* Work task
Return exactly the span of lines in the following data that opens with the line containing "This initial global" and closes with the line containing "For systems designed". Include nothing else.
= Beginning of Section =
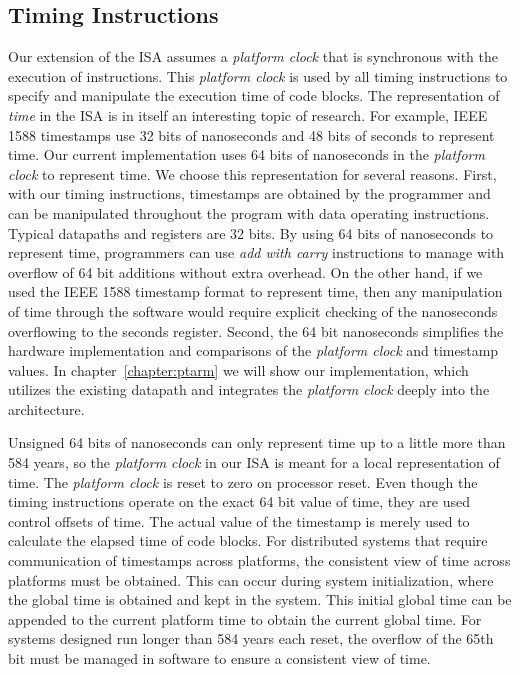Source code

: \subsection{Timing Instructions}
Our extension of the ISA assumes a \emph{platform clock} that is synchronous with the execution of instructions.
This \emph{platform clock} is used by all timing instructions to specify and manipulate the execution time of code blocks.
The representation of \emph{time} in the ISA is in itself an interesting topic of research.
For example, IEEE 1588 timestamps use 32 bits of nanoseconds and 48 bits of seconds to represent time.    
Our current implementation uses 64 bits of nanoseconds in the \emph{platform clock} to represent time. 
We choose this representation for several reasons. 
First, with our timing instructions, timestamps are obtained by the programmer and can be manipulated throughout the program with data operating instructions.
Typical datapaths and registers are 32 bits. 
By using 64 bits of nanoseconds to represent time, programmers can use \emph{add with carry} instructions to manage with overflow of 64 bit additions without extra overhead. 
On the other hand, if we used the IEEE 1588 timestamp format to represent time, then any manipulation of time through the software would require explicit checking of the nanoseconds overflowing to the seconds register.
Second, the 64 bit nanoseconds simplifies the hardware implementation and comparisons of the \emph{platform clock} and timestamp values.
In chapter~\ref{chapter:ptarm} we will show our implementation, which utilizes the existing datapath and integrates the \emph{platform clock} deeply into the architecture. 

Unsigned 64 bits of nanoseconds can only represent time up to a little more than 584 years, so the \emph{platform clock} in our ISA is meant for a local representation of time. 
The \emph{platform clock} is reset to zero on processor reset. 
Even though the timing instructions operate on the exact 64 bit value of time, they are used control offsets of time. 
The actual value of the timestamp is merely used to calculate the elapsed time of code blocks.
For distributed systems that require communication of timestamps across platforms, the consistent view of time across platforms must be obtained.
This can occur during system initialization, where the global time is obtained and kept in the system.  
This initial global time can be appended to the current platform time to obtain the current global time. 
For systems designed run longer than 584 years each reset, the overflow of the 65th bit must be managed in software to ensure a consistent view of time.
= End of Section =
= Beginning of Section =
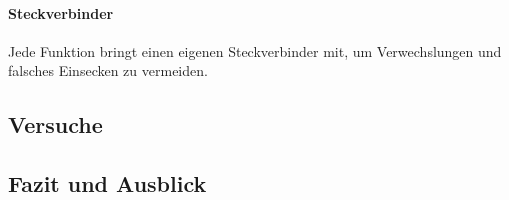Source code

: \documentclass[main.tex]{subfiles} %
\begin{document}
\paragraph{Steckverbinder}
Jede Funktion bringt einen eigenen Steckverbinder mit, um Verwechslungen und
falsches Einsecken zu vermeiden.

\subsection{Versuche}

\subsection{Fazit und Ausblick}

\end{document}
= End of Section =
* Solved exercise
This initial global time can be appended to the current platform time to obtain the current global time. 
For systems designed run longer than 584 years each reset, the overflow of the 65th bit must be managed in software to ensure a consistent view of time.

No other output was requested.